EXERCISE OBJECTIVE> Go through the listing beneath and show each line containing the string "with".
• • • •
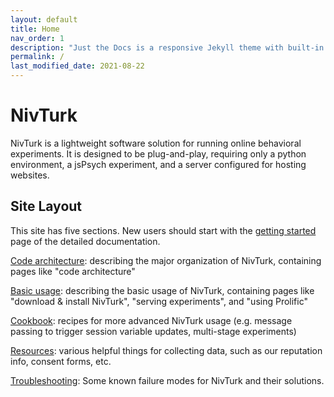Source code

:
 ```yaml
---
layout: default
title: Home
nav_order: 1
description: "Just the Docs is a responsive Jekyll theme with built-in search that is easily customizable and hosted on GitHub Pages."
permalink: /
last_modified_date: 2021-08-22
---
```


# NivTurk

NivTurk is a lightweight software solution for running online behavioral experiments. It is designed to be plug-and-play, requiring only a python environment, a jsPsych experiment, and a server configured for hosting websites.

## Site Layout

This site has five sections. New users should start with the [getting started](/nivturk/docs/detailed-documentation/getting-started) page of the detailed documentation.

[Code architecture](/nivturk/docs/architecture): describing the major organization of NivTurk, containing pages like "code architecture"

[Basic usage](/nivturk/docs/basic-usage): describing the basic usage of NivTurk, containing pages like "download & install NivTurk", "serving experiments", and "using Prolific"

[Cookbook](/nivturk/docs/quickstart): recipes for more advanced NivTurk usage (e.g. message passing to trigger session variable updates, multi-stage experiments)

[Resources](/nivturk/docs/resources/): various helpful things for collecting data, such as our reputation info, consent forms, etc.

[Troubleshooting](/nivturk/docs/troubleshooting): Some known failure modes for NivTurk and their solutions.
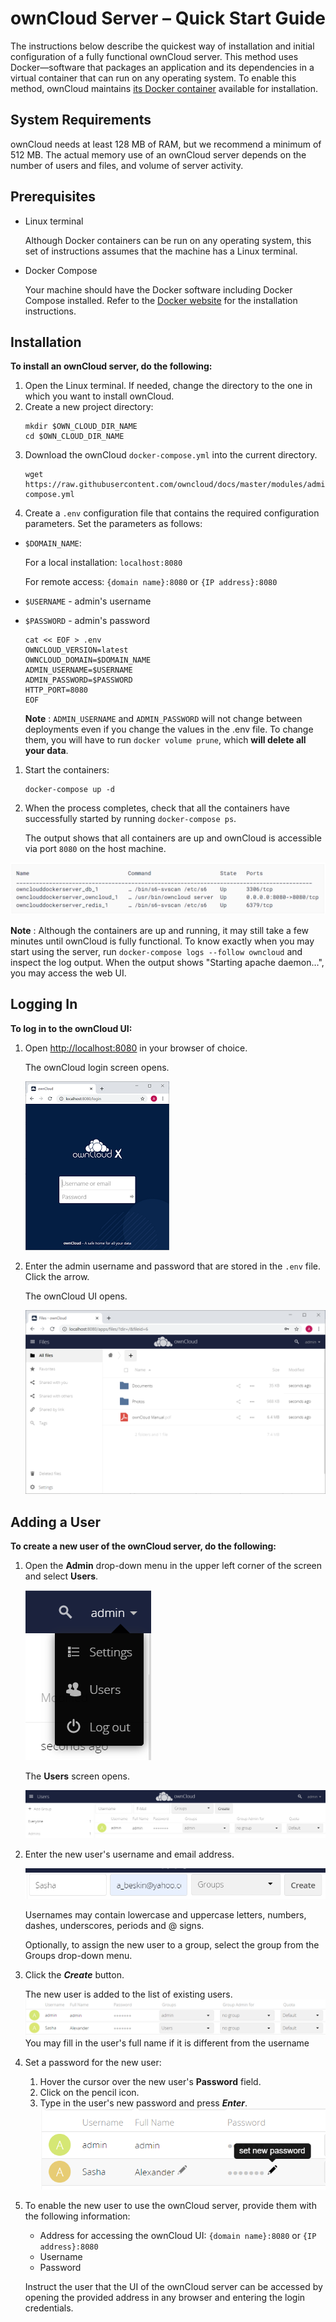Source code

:# ownCloud Server – Quick Start Guide

The instructions below describe the quickest way of installation and initial configuration of a fully functional ownCloud server. This method uses Docker—software that packages an application and its dependencies in a virtual container that can run on any operating system. To enable this method, ownCloud maintains [its Docker container](https://hub.docker.com/r/owncloud/server/tags) available for installation.

## System Requirements

ownCloud needs at least 128 MB of RAM, but we recommend a minimum of 512 MB. The actual memory use of an ownCloud server depends on the number of users and files, and volume of server activity.

## Prerequisites

- Linux terminal

    Although Docker containers can be run on any operating system, this set of instructions assumes that the machine has a Linux terminal. 
- Docker Compose

    Your machine should have the Docker software including Docker Compose installed. Refer to the [Docker website](https://docs.docker.com/get-docker/) for the installation instructions.

## Installation

**To install an ownCloud server, do the following:**

1. Open the Linux terminal. If needed, change the directory to the one in which you want to install ownCloud.
2. Create a new project directory:
    ```
    mkdir $OWN_CLOUD_DIR_NAME
    cd $OWN_CLOUD_DIR_NAME
    ```
3. Download the ownCloud `docker-compose.yml` into the current directory.
    ```    
    wget https://raw.githubusercontent.com/owncloud/docs/master/modules/admin\_manual/examples/installation/docker/docker-compose.yml
    ```
1. Create a `.env` configuration file that contains the required configuration parameters. Set the parameters as follows:

- `$DOMAIN_NAME`: 

    For a local installation: `localhost:8080`

    For remote access:  `{domain name}:8080` or `{IP address}:8080`

- `$USERNAME` - admin's username

- `$PASSWORD` - admin's password


    ```
    cat << EOF > .env
    OWNCLOUD_VERSION=latest
    OWNCLOUD_DOMAIN=$DOMAIN_NAME
    ADMIN_USERNAME=$USERNAME
    ADMIN_PASSWORD=$PASSWORD
    HTTP_PORT=8080
    EOF
    ```


    **Note** : `ADMIN_USERNAME` and `ADMIN_PASSWORD` will not change between deployments even if you change the values in the .env file. To change them, you will have to run `docker volume prune`, which **will delete all your data**.

1. Start the containers:
    ```
    docker-compose up -d
    ```
1. When the process completes, check that all the containers have successfully started by running `docker-compose ps`.

    The output shows that all containers are up and ownCloud is accessible via port `8080` on the host machine.

  ![State](State.png)     

**Note** : Although the containers are up and running, it may still take a few minutes until ownCloud is fully functional. To know exactly when you may start using the server, run `docker-compose logs --follow owncloud` and inspect the log output. When the output shows "Starting apache daemon…", you may access the web UI.

## Logging In

**To log in to the ownCloud UI:**

1. Open [http://localhost:8080](http://localhost:8080/) in your browser of choice.

    The ownCloud login screen opens.

    ![](Login_small.png)

1. Enter the admin username and password that are stored in the `.env` file. Click the arrow.

    The ownCloud UI opens.

    ![](UI.png)

## Adding a User

**To create a new user of the ownCloud server, do the following:**

1. Open the **Admin** drop-down menu in the upper left corner of the screen and select **Users**.   

    ![](Users.png)  

    The **Users** screen opens.

    ![](Users_Screen.png)

2. Enter the new user's username and email address.

    ![](New_User.png)
   
   
    Usernames may contain lowercase and uppercase letters, numbers, dashes, underscores, periods and @ signs.

    Optionally, to assign the new user to a group, select the group from the Groups drop-down menu.

3. Click the ***Create*** button.

    The new user is added to the list of existing users.
 ![](List_Users.png)
    You may fill in the user's full name if it is different from the username

4. Set a password for the new user:

    1. Hover the cursor over the new user's **Password** field.
    2. Click on the pencil icon.
    3. Type in the user's new password and press ***Enter***.
 ![](Password.png)

1. To enable the new user to use the ownCloud server, provide them with the following information:

    - Address for accessing the ownCloud UI: `{domain name}:8080` or `{IP address}:8080`
    - Username
    - Password

    Instruct the user that the UI of the ownCloud server can be accessed by opening the provided address in any browser and entering the login credentials.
• • • •
REPLY TO THE EXERCISE>
description: "Just the Docs is a responsive Jekyll theme with built-in search that is easily customizable and hosted on GitHub Pages."
This site has five sections. New users should start with the [getting started](/nivturk/docs/detailed-documentation/getting-started) page of the detailed documentation.
1. To enable the new user to use the ownCloud server, provide them with the following information:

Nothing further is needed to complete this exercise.